### Requirement
Could you say how many lines in the entries contain the string "입력해주세요"? Give only that number.

Dataset entries:
········

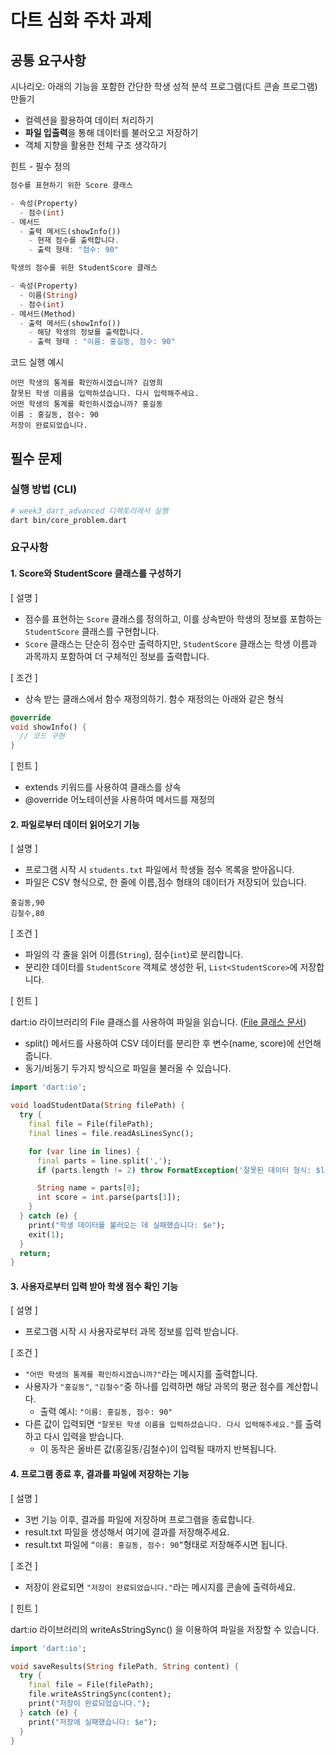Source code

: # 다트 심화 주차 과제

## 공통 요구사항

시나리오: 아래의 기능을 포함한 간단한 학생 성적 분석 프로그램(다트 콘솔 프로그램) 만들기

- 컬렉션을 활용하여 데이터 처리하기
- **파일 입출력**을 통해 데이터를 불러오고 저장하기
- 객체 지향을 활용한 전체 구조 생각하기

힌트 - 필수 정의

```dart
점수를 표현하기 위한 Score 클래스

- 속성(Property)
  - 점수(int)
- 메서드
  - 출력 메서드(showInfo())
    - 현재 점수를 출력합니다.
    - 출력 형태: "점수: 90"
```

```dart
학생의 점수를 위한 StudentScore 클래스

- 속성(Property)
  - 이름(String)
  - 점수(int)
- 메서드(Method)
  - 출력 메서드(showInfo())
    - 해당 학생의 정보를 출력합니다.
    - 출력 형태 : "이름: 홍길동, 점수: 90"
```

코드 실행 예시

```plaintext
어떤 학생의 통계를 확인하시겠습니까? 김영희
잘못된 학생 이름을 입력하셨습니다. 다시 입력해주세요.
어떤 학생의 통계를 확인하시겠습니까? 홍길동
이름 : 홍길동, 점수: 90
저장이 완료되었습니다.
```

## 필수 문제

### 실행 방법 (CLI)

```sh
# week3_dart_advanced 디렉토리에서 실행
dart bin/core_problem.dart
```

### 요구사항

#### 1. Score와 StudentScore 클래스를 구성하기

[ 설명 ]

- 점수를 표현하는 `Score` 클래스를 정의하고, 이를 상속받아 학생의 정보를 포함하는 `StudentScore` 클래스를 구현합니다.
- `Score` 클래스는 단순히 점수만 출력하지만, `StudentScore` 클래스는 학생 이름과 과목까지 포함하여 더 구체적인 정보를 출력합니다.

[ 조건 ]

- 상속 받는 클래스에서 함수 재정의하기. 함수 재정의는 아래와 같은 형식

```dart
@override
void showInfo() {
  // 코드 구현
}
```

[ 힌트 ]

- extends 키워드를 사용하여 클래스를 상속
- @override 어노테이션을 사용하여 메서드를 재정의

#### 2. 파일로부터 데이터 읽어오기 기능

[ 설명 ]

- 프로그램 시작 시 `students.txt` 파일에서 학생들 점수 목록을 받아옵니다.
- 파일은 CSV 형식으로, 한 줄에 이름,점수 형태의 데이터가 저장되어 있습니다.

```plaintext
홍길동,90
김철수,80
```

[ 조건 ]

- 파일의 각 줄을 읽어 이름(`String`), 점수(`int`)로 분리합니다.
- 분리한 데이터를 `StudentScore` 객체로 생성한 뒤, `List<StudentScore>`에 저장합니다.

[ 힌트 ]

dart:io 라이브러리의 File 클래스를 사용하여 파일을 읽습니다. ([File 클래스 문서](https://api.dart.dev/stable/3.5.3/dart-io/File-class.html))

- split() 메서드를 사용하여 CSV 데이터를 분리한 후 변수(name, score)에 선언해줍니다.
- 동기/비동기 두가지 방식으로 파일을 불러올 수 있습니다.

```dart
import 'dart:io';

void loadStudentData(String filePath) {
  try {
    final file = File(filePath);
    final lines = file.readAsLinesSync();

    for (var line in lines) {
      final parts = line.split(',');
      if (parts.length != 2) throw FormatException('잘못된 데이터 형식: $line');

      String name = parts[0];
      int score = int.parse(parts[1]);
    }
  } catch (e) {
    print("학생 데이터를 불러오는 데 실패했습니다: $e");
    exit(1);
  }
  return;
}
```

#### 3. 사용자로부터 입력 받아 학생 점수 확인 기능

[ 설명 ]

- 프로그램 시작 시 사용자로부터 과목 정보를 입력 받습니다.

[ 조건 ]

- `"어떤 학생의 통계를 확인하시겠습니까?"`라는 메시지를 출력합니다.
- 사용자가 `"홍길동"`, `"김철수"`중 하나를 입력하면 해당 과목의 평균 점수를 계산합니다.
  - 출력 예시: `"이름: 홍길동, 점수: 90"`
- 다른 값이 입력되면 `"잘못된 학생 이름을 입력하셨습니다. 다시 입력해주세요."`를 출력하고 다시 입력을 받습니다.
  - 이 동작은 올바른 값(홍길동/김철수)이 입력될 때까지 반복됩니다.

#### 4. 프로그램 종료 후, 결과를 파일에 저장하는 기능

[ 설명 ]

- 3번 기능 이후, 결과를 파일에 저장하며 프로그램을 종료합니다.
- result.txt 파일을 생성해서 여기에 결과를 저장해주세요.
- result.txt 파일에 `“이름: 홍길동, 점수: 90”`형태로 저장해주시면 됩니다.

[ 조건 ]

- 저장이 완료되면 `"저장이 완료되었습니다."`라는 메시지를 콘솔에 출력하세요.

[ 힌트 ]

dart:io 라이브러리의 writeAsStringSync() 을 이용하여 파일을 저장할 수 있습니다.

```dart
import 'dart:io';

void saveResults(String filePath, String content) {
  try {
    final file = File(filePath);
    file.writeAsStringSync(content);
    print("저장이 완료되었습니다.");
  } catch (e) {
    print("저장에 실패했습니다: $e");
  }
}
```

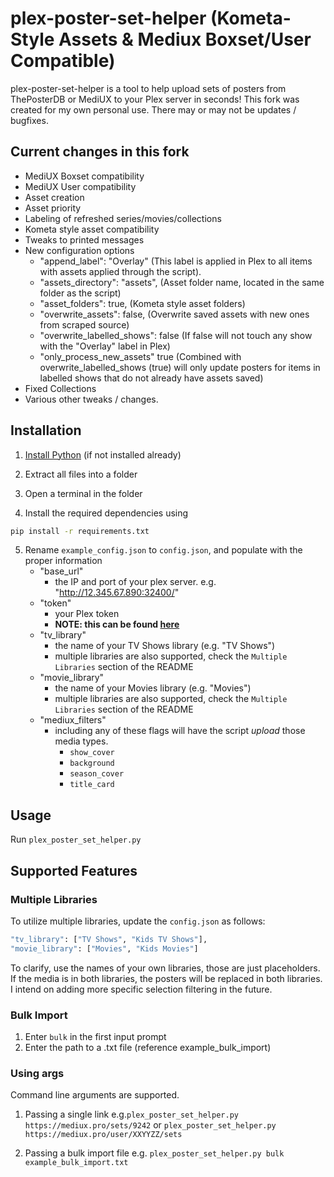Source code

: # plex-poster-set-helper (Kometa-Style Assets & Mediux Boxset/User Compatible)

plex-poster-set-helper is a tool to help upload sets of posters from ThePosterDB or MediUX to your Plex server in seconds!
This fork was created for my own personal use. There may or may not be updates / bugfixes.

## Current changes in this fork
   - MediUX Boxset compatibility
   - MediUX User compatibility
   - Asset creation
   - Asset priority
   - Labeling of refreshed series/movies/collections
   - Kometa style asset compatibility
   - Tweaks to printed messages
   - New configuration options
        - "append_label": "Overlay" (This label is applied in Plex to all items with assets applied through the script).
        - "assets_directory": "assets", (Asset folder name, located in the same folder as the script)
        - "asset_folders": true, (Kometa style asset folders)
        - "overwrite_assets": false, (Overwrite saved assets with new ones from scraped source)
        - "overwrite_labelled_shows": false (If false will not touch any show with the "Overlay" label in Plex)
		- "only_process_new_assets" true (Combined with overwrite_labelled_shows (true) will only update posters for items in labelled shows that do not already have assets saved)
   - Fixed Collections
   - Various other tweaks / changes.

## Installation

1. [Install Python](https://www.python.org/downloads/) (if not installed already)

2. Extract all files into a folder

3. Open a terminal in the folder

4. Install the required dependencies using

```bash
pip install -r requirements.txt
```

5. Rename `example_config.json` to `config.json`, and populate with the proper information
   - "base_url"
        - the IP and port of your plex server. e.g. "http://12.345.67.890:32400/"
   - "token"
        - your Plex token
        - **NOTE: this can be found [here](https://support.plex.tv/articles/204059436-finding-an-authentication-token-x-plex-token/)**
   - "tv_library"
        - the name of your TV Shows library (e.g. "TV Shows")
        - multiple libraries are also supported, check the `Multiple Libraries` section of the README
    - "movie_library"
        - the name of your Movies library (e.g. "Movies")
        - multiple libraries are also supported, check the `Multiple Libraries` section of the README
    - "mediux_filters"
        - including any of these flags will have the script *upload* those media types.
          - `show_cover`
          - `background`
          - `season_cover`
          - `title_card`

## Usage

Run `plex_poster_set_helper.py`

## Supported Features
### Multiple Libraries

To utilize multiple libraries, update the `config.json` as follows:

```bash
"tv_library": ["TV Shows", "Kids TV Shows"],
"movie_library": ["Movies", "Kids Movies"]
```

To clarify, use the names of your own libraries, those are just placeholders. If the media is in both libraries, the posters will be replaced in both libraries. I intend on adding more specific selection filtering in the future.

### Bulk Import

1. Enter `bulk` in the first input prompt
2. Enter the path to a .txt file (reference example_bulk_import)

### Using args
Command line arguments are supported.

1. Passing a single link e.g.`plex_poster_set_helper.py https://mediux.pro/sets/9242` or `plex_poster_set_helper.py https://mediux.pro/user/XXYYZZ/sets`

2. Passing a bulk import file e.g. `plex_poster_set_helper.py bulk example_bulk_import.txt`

········

### Answer to the exercise
2